What is being asked:
Look through the data that follows and work out how many lines contain the string "singlet". Nothing but that number should be given.

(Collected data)
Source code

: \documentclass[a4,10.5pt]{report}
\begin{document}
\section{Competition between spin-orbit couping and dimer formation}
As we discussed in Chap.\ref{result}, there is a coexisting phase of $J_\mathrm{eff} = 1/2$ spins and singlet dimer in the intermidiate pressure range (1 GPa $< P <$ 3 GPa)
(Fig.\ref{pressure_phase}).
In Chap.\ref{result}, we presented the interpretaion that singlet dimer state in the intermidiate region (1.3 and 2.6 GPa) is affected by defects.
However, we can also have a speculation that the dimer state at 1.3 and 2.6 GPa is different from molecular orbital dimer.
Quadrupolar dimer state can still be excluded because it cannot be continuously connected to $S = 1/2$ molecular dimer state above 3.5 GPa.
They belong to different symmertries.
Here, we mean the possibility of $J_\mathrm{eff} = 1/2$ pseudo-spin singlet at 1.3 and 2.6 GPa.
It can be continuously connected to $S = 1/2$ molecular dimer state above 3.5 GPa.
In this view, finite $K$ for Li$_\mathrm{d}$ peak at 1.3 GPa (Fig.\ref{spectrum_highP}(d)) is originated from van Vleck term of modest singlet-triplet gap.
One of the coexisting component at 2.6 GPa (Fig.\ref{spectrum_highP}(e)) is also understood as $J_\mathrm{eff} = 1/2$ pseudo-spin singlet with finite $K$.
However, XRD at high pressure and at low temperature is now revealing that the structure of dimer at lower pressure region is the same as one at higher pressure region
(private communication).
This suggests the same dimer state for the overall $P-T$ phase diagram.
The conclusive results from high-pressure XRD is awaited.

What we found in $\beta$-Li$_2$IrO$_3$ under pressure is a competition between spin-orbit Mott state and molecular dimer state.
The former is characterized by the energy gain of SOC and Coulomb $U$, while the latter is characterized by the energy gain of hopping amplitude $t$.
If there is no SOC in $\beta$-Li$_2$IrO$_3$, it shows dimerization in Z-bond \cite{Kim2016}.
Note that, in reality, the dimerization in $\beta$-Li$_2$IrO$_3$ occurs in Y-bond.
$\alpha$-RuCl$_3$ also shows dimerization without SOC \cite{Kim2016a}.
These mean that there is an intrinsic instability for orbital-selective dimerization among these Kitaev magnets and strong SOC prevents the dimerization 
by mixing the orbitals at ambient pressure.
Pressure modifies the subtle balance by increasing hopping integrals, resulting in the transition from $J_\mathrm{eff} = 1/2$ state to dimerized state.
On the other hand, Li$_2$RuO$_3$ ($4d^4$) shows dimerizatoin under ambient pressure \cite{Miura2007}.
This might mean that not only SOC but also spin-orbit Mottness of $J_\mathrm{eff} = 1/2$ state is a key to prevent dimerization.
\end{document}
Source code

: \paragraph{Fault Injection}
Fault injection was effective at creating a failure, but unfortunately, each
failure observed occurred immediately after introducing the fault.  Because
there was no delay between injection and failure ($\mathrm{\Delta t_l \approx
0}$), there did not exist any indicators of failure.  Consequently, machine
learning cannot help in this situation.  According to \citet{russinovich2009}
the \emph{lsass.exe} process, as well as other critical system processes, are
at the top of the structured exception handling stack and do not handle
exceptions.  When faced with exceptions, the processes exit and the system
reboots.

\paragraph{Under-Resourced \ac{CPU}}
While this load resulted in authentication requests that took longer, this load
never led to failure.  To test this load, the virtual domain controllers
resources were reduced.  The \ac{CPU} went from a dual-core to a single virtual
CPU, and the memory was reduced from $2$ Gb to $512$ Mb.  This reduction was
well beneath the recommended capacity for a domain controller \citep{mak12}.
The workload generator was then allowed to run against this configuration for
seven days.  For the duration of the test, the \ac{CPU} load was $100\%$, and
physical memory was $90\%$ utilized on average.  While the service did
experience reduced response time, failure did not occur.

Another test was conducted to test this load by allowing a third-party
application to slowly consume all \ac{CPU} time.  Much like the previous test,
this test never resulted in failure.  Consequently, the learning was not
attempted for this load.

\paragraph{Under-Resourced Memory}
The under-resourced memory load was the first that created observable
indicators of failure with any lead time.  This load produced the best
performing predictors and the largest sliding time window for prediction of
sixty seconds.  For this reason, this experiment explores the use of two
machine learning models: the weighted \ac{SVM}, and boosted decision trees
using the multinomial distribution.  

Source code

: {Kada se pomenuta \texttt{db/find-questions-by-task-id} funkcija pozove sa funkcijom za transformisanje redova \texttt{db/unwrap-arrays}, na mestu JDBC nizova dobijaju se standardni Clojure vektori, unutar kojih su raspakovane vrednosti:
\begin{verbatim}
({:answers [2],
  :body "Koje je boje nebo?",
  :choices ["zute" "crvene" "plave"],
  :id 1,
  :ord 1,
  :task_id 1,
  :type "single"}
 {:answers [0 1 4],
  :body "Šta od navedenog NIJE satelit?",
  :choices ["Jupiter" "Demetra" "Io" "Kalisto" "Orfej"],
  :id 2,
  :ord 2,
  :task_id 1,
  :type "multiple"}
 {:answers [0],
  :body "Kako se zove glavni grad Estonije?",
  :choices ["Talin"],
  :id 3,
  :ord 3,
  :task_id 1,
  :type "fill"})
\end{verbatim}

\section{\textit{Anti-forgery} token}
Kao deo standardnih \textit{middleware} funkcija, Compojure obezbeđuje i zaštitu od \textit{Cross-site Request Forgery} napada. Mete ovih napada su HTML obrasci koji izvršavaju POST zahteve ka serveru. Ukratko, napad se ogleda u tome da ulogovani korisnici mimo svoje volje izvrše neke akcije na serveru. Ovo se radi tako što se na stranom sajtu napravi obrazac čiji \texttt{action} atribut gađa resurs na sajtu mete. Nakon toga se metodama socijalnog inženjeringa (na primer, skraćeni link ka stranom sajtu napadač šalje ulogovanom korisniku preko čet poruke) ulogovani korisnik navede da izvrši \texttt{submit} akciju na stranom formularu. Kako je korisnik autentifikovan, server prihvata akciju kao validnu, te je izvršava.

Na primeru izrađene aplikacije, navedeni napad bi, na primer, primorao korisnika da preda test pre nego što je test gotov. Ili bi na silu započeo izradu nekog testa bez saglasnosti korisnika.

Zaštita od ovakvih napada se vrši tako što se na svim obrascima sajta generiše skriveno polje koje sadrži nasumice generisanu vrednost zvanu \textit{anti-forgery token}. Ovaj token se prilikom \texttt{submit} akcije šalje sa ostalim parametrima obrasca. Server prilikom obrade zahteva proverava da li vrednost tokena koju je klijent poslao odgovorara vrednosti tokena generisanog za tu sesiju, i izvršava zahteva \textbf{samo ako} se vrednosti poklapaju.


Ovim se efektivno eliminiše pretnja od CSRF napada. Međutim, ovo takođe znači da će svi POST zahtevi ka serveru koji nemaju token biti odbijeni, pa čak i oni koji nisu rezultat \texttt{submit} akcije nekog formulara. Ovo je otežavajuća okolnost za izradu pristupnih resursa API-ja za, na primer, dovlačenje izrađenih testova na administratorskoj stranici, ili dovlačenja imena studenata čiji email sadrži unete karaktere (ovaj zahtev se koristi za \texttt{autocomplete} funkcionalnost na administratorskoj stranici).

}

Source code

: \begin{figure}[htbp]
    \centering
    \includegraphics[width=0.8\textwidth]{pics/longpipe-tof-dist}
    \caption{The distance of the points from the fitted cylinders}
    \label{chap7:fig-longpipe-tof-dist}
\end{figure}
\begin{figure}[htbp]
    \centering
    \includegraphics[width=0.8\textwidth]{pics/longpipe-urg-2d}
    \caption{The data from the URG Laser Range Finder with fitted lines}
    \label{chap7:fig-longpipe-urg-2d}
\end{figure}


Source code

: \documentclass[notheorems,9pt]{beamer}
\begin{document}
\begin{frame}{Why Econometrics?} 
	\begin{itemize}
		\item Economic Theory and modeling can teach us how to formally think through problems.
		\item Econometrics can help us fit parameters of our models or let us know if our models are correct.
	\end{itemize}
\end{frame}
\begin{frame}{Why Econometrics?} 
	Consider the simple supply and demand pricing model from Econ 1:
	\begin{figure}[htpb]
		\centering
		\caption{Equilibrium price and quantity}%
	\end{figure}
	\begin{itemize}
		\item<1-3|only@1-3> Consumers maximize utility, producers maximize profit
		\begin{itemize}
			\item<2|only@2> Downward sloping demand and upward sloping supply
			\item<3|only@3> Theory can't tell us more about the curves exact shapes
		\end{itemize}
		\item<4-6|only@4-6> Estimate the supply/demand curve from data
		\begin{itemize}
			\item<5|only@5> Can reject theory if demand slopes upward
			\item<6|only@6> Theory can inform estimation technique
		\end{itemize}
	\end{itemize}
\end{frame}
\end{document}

Expected answer:
5